Where in the material does the word "renewcommand" appear? Copy each line that has it.
-- Dataset entries follows --
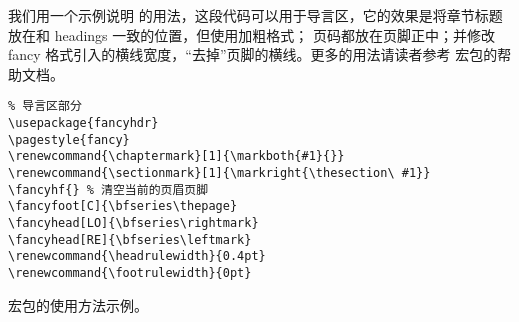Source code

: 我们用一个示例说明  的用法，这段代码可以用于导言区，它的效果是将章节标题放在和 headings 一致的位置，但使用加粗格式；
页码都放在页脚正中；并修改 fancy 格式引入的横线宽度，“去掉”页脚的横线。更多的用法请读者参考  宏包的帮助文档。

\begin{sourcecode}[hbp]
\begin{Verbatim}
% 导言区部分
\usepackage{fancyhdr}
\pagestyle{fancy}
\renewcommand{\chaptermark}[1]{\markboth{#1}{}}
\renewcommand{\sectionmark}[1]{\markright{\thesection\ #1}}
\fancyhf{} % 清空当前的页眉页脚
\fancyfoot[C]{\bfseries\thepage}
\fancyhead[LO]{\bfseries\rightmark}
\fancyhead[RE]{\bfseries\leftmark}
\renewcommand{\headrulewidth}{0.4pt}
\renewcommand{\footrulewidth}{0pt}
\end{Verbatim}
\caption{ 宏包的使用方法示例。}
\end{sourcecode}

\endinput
-- Dataset entries concluded --
-- Dataset entries follows --
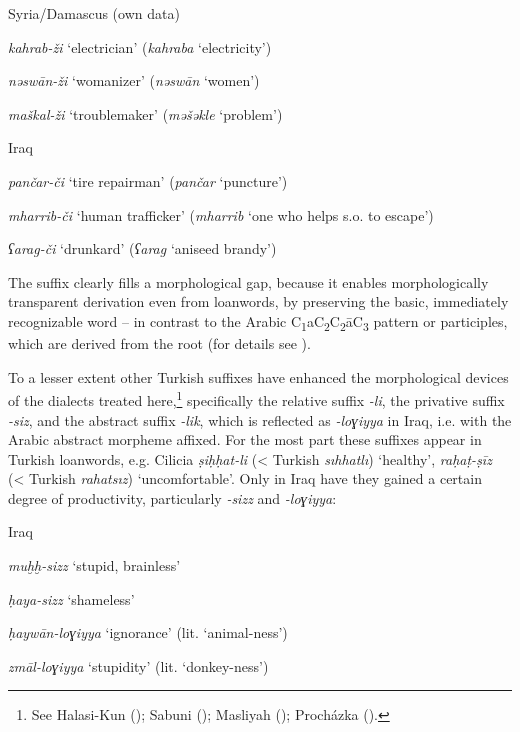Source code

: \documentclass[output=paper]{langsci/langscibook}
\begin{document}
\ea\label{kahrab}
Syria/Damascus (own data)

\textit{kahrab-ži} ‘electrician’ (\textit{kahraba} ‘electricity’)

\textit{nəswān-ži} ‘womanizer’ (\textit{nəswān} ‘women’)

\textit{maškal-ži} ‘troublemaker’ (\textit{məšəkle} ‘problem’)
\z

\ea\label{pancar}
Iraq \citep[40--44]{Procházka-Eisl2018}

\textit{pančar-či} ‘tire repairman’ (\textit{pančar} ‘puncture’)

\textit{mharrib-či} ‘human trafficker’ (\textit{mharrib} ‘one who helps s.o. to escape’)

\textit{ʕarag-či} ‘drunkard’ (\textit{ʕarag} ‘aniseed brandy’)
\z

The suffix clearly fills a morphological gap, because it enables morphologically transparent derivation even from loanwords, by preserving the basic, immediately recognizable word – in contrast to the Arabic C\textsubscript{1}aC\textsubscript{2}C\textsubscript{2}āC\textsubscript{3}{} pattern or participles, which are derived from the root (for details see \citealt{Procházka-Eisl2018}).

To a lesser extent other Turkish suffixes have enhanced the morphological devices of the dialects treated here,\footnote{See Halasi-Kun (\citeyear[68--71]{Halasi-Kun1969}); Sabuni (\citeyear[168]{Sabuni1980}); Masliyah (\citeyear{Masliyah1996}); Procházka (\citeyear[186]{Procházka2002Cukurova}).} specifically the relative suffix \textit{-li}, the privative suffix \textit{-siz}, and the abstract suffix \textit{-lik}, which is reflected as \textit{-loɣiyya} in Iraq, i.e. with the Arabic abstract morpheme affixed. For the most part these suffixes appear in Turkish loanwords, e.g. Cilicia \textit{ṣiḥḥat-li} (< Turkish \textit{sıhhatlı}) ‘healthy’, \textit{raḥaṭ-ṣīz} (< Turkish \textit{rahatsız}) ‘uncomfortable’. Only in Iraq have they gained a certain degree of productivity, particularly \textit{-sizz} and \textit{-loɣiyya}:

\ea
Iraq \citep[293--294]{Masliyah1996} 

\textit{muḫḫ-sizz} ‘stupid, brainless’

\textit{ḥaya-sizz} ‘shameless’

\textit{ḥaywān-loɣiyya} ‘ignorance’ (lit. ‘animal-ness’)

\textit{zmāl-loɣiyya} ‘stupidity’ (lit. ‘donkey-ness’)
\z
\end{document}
-- Dataset entries concluded --
-- Final answer --
\renewcommand{\chaptermark}[1]{\markboth{#1}{}}
\renewcommand{\sectionmark}[1]{\markright{\thesection\ #1}}
\renewcommand{\headrulewidth}{0.4pt}
\renewcommand{\footrulewidth}{0pt}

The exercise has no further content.